> [YOUR ASSIGNMENT]
Whenever a line in the entries below contains the string "hydrogen", copy that line.

(Extracted data entries)
--- START ---
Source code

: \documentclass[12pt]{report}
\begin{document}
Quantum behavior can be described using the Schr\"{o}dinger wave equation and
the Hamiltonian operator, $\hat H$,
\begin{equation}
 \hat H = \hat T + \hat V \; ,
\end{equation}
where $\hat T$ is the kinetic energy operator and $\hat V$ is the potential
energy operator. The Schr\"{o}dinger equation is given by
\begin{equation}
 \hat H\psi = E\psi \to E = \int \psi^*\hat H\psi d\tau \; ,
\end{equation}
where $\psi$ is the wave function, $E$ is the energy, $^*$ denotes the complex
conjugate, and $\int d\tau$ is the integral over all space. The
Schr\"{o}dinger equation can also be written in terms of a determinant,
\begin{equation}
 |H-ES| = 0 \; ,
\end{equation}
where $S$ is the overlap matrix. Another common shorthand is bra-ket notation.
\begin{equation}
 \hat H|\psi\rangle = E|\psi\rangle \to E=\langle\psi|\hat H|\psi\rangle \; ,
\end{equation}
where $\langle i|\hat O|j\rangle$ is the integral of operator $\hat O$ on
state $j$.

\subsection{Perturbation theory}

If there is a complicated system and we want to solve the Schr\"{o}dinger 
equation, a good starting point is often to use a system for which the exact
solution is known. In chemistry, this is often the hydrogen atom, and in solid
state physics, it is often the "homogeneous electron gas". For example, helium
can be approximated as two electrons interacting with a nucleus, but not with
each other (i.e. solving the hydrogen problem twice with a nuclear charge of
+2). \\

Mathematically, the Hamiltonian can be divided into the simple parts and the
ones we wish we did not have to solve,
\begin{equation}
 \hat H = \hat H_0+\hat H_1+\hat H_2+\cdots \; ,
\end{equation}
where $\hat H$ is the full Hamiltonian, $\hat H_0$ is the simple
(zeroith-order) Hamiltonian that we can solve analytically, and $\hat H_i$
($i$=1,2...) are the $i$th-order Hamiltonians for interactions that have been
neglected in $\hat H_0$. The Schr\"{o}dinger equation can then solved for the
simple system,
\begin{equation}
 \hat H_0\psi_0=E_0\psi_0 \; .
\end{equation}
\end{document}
--- END ---
> [RESPONSE TO THIS EXERCISE]
solution is known. In chemistry, this is often the hydrogen atom, and in solid
each other (i.e. solving the hydrogen problem twice with a nuclear charge of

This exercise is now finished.